### EXERCISE DESCRIPTION
Each line below should be retyped exactly, with no pictures.

### SUPPLIED RECORDS
■ ■ ■ ■

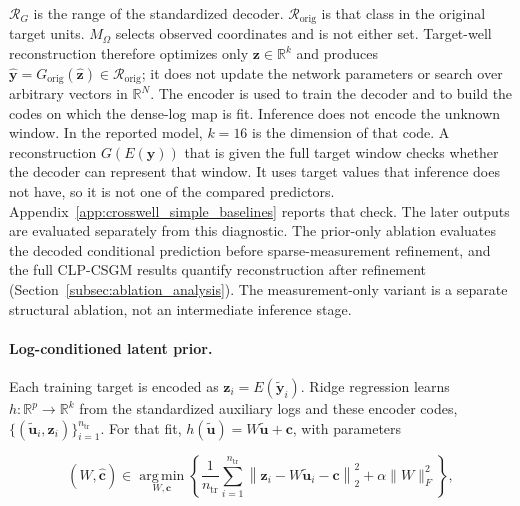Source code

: $\mathcal{R}_{G}$ is the range of the standardized decoder.
$\mathcal{R}_{\mathrm{orig}}$ is that class in the original target units.
$M_{\Omega}$ selects observed coordinates and is not either set.
Target-well reconstruction therefore optimizes only
$\boldsymbol{z}\in\mathbb{R}^{k}$ and produces
$\widehat{\boldsymbol{y}}
=G_{\mathrm{orig}}(\widehat{\boldsymbol{z}})
\in\mathcal{R}_{\mathrm{orig}}$; it does not update the network
parameters or search over arbitrary vectors in $\mathbb{R}^{N}$.
The encoder is used to train the decoder and to build the codes on which
the dense-log map is fit. Inference does not encode the unknown window.
In the reported model, $k=16$ is the dimension of that code.
A reconstruction $G(E(\boldsymbol{y}))$ that is given the full target window
checks whether the decoder can represent that window. It uses target values
that inference does not have, so it is not one of the compared predictors.
Appendix~\ref{app:crosswell_simple_baselines} reports that check.
The later outputs are evaluated separately from this diagnostic.
The prior-only ablation evaluates the decoded conditional prediction before
sparse-measurement refinement, and the full CLP-CSGM results quantify
reconstruction after refinement
(Section~\ref{subsec:ablation_analysis}).
The measurement-only variant is a separate structural ablation, not an
intermediate inference stage.

\paragraph{Log-conditioned latent prior.}
Each training target is encoded as
$\boldsymbol{z}_i=E(\widetilde{\boldsymbol{y}}_i)$.
Ridge regression learns
$h:\mathbb{R}^{p}\rightarrow\mathbb{R}^{k}$ from the standardized auxiliary
logs and these encoder codes,
$\{(\widetilde{\boldsymbol{u}}_i,\boldsymbol{z}_i)\}_{i=1}^{n_{\mathrm{tr}}}$.
For that fit,
$h(\widetilde{\boldsymbol{u}})
=W\widetilde{\boldsymbol{u}}+\boldsymbol{c}$, with parameters

\begin{equation}
(\widehat{W},\widehat{\boldsymbol{c}})
\in
\operatorname*{arg\,min}_{W,\boldsymbol{c}}
\left\{
\frac{1}{n_{\mathrm{tr}}}
\sum_{i=1}^{n_{\mathrm{tr}}}
\left\|
\boldsymbol{z}_i
-
W\widetilde{\boldsymbol{u}}_i
-
\boldsymbol{c}
\right\|_2^2
+
\alpha\|W\|_F^2
\right\},
\label{eq:ridge_latent_training_objective}
\end{equation}

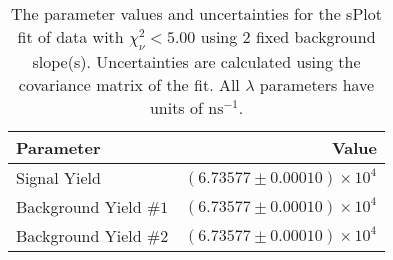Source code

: 
\begin{table}
    \begin{center}
        \begin{tabular}{lr}\toprule
            Parameter & Value \\\midrule
            Signal Yield & $(6.73577 \pm 0.00010) \times 10^{4}$ \\
            Background Yield $\#1$ & $(6.73577 \pm 0.00010) \times 10^{4}$ \\
            Background Yield $\#2$ & $(6.73577 \pm 0.00010) \times 10^{4}$ \\\bottomrule
        \end{tabular}
        \caption{The parameter values and uncertainties for the sPlot fit of data with $\chi^2_\nu < 5.00$ using 2 fixed background slope(s). Uncertainties are calculated using the covariance matrix of the fit. All $\lambda$ parameters have units of $\si{\nano\second}^{-1}$.}
    \end{center}
\end{table}
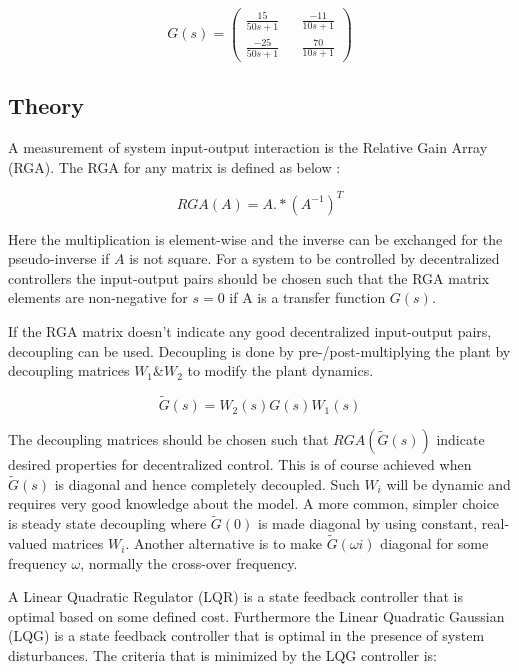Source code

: \documentclass[a4paper, titlepage]{article}
\begin{document}
\begin{equation}
G(s) = 
\begin{pmatrix}
\frac{15}{50s + 1} && \frac{-11}{10s + 1} \\[6pt]
\frac{-25}{50s + 1} && \frac{70}{10s + 1}
\end{pmatrix}
\label{equ:origianlG}
\end{equation}

\subsection{Theory}

A measurement of system input-output interaction is the Relative Gain Array (RGA).
The RGA for any matrix is defined as below \citep[~p.219]{glad00}:

\begin{equation}
RGA(A) = A.*(A^{-1})^T
\label{equ:RGA}
\end{equation}

Here the multiplication is element-wise and the inverse can be exchanged for the pseudo-inverse if $A$ is not square.
For a system to be controlled by decentralized controllers the input-output pairs should be chosen such that the RGA matrix elements are non-negative for $s=0$ if A is a transfer function $G(s)$.

If the RGA matrix doesn't indicate any good decentralized input-output pairs, decoupling can be used.
Decoupling is done by pre-/post-multiplying the plant by decoupling matrices $W_1 \& W_2$ to modify the plant dynamics.

\begin{equation}
\tilde{G}(s) = W_2(s)G(s)W_1(s)
\end{equation}

The decoupling matrices should be chosen such that $RGA(\tilde{G}(s))$ indicate desired properties for decentralized control.
This is of course achieved when $\tilde{G}(s)$ is diagonal and hence completely decoupled.
Such $W_i$ will be dynamic and requires very good knowledge about the model.
A more common, simpler choice is steady state decoupling where $\tilde{G}(0)$ is made diagonal by using constant, real-valued matrices $W_i$.
Another alternative is to make $\tilde{G}(\omega i)$ diagonal for some frequency $\omega$, normally the cross-over frequency. \citep[~p.226]{glad00}








A Linear Quadratic Regulator (LQR) is a state feedback controller that is optimal based on some defined cost.
Furthermore the Linear Quadratic Gaussian (LQG) is a state feedback controller that is optimal in the presence of system disturbances.
The criteria that is minimized by the LQG controller is:
\end{document}
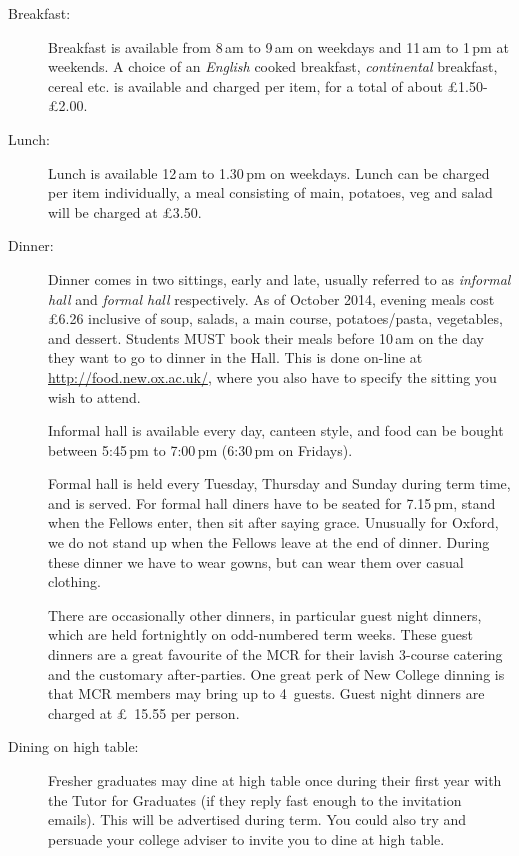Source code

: \begin{description}
\item[Breakfast:] Breakfast is available from 8\,am to 9\,am on weekdays
and 11\,am to 1\,pm at weekends. A choice of an \emph{English} cooked breakfast,
\emph{continental} breakfast, cereal etc. is available and charged per item, for
a total of about \pounds1.50-\pounds2.00.
\item[Lunch:] Lunch is available 12\,am to 1.30\,pm on weekdays. Lunch can be
charged per item individually, a meal consisting of main, potatoes, veg and
salad will be charged at \pounds3.50.
\item[Dinner:] 
Dinner comes in two sittings, early and late, usually referred to as \emph{informal
hall} and  \emph{formal hall} respectively. As of
October 2014, evening meals cost \pounds6.26 inclusive of soup, salads, a main
course, potatoes/pasta, vegetables, and dessert. Students MUST book their meals before
10\,am on the day they want to go to dinner in the Hall. This is done on-line at
\url{http://food.new.ox.ac.uk/}, where you also have to specify the sitting you
wish to attend.

Informal hall is available every day, canteen style, and food can be bought
between 5:45\,pm to 7:00\,pm (6:30\,pm on Fridays). 

Formal hall is held every Tuesday, Thursday and
Sunday during term time, and is served. For formal hall diners
have to be seated for 7.15\,pm, stand when the Fellows enter, then sit after
saying grace. Unusually for Oxford, we do not stand up when the Fellows leave
at the end of dinner. During these dinner we have to wear gowns, but can wear
them over casual clothing.

There are occasionally other dinners, in particular guest night dinners, which
are held fortnightly on odd-numbered term weeks. These guest dinners are a great
favourite of the MCR for their lavish 3-course catering and the customary
after-parties. One great perk of New College dinning is that MCR members may
bring up to 4~guests. Guest night dinners are charged at \pounds~15.55 per
person.

\item[Dining on high table:] Fresher graduates may dine at high table once
during their first year with the Tutor for Graduates (if they reply fast enough
to the invitation emails).
This will be advertised during term. You could also try and persuade your college adviser to invite you to dine at high table.
\end{description}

■ ■ ■ ■

### TASK OUTPUT
Source code

: $\mathcal{R}_{G}$ is the range of the standardized decoder.
$\mathcal{R}_{\mathrm{orig}}$ is that class in the original target units.
$M_{\Omega}$ selects observed coordinates and is not either set.
Target-well reconstruction therefore optimizes only
$\boldsymbol{z}\in\mathbb{R}^{k}$ and produces
$\widehat{\boldsymbol{y}}
=G_{\mathrm{orig}}(\widehat{\boldsymbol{z}})
\in\mathcal{R}_{\mathrm{orig}}$; it does not update the network
parameters or search over arbitrary vectors in $\mathbb{R}^{N}$.
The encoder is used to train the decoder and to build the codes on which
the dense-log map is fit. Inference does not encode the unknown window.
In the reported model, $k=16$ is the dimension of that code.
A reconstruction $G(E(\boldsymbol{y}))$ that is given the full target window
checks whether the decoder can represent that window. It uses target values
that inference does not have, so it is not one of the compared predictors.
Appendix~\ref{app:crosswell_simple_baselines} reports that check.
The later outputs are evaluated separately from this diagnostic.
The prior-only ablation evaluates the decoded conditional prediction before
sparse-measurement refinement, and the full CLP-CSGM results quantify
reconstruction after refinement
(Section~\ref{subsec:ablation_analysis}).
The measurement-only variant is a separate structural ablation, not an
intermediate inference stage.

\paragraph{Log-conditioned latent prior.}
Each training target is encoded as
$\boldsymbol{z}_i=E(\widetilde{\boldsymbol{y}}_i)$.
Ridge regression learns
$h:\mathbb{R}^{p}\rightarrow\mathbb{R}^{k}$ from the standardized auxiliary
logs and these encoder codes,
$\{(\widetilde{\boldsymbol{u}}_i,\boldsymbol{z}_i)\}_{i=1}^{n_{\mathrm{tr}}}$.
For that fit,
$h(\widetilde{\boldsymbol{u}})
=W\widetilde{\boldsymbol{u}}+\boldsymbol{c}$, with parameters

\begin{equation}
(\widehat{W},\widehat{\boldsymbol{c}})
\in
\operatorname*{arg\,min}_{W,\boldsymbol{c}}
\left\{
\frac{1}{n_{\mathrm{tr}}}
\sum_{i=1}^{n_{\mathrm{tr}}}
\left\|
\boldsymbol{z}_i
-
W\widetilde{\boldsymbol{u}}_i
-
\boldsymbol{c}
\right\|_2^2
+
\alpha\|W\|_F^2
\right\},
\label{eq:ridge_latent_training_objective}
\end{equation}

Source code

: 
\begin{table}
    \begin{center}
        \begin{tabular}{lr}\toprule
            Parameter & Value \\\midrule
            Signal Yield & $(6.73577 \pm 0.00010) \times 10^{4}$ \\
            Background Yield $\#1$ & $(6.73577 \pm 0.00010) \times 10^{4}$ \\
            Background Yield $\#2$ & $(6.73577 \pm 0.00010) \times 10^{4}$ \\\bottomrule
        \end{tabular}
        \caption{The parameter values and uncertainties for the sPlot fit of data with $\chi^2_\nu < 5.00$ using 2 fixed background slope(s). Uncertainties are calculated using the covariance matrix of the fit. All $\lambda$ parameters have units of $\si{\nano\second}^{-1}$.}
    \end{center}
\end{table}
Source code

: \documentclass[a4paper, titlepage]{article}
\begin{document}
\begin{equation}
G(s) = 
\begin{pmatrix}
\frac{15}{50s + 1} && \frac{-11}{10s + 1} \\[6pt]
\frac{-25}{50s + 1} && \frac{70}{10s + 1}
\end{pmatrix}
\label{equ:origianlG}
\end{equation}

\subsection{Theory}

A measurement of system input-output interaction is the Relative Gain Array (RGA).
The RGA for any matrix is defined as below \citep[~p.219]{glad00}:

\begin{equation}
RGA(A) = A.*(A^{-1})^T
\label{equ:RGA}
\end{equation}

Here the multiplication is element-wise and the inverse can be exchanged for the pseudo-inverse if $A$ is not square.
For a system to be controlled by decentralized controllers the input-output pairs should be chosen such that the RGA matrix elements are non-negative for $s=0$ if A is a transfer function $G(s)$.

If the RGA matrix doesn't indicate any good decentralized input-output pairs, decoupling can be used.
Decoupling is done by pre-/post-multiplying the plant by decoupling matrices $W_1 \& W_2$ to modify the plant dynamics.

\begin{equation}
\tilde{G}(s) = W_2(s)G(s)W_1(s)
\end{equation}

The decoupling matrices should be chosen such that $RGA(\tilde{G}(s))$ indicate desired properties for decentralized control.
This is of course achieved when $\tilde{G}(s)$ is diagonal and hence completely decoupled.
Such $W_i$ will be dynamic and requires very good knowledge about the model.
A more common, simpler choice is steady state decoupling where $\tilde{G}(0)$ is made diagonal by using constant, real-valued matrices $W_i$.
Another alternative is to make $\tilde{G}(\omega i)$ diagonal for some frequency $\omega$, normally the cross-over frequency. \citep[~p.226]{glad00}








A Linear Quadratic Regulator (LQR) is a state feedback controller that is optimal based on some defined cost.
Furthermore the Linear Quadratic Gaussian (LQG) is a state feedback controller that is optimal in the presence of system disturbances.
The criteria that is minimized by the LQG controller is:
\end{document}
Source code

: \begin{description}
\item[Breakfast:] Breakfast is available from 8\,am to 9\,am on weekdays
and 11\,am to 1\,pm at weekends. A choice of an \emph{English} cooked breakfast,
\emph{continental} breakfast, cereal etc. is available and charged per item, for
a total of about \pounds1.50-\pounds2.00.
\item[Lunch:] Lunch is available 12\,am to 1.30\,pm on weekdays. Lunch can be
charged per item individually, a meal consisting of main, potatoes, veg and
salad will be charged at \pounds3.50.
\item[Dinner:] 
Dinner comes in two sittings, early and late, usually referred to as \emph{informal
hall} and  \emph{formal hall} respectively. As of
October 2014, evening meals cost \pounds6.26 inclusive of soup, salads, a main
course, potatoes/pasta, vegetables, and dessert. Students MUST book their meals before
10\,am on the day they want to go to dinner in the Hall. This is done on-line at
\url{http://food.new.ox.ac.uk/}, where you also have to specify the sitting you
wish to attend.

Informal hall is available every day, canteen style, and food can be bought
between 5:45\,pm to 7:00\,pm (6:30\,pm on Fridays). 

Formal hall is held every Tuesday, Thursday and
Sunday during term time, and is served. For formal hall diners
have to be seated for 7.15\,pm, stand when the Fellows enter, then sit after
saying grace. Unusually for Oxford, we do not stand up when the Fellows leave
at the end of dinner. During these dinner we have to wear gowns, but can wear
them over casual clothing.

There are occasionally other dinners, in particular guest night dinners, which
are held fortnightly on odd-numbered term weeks. These guest dinners are a great
favourite of the MCR for their lavish 3-course catering and the customary
after-parties. One great perk of New College dinning is that MCR members may
bring up to 4~guests. Guest night dinners are charged at \pounds~15.55 per
person.

\item[Dining on high table:] Fresher graduates may dine at high table once
during their first year with the Tutor for Graduates (if they reply fast enough
to the invitation emails).
This will be advertised during term. You could also try and persuade your college adviser to invite you to dine at high table.
\end{description}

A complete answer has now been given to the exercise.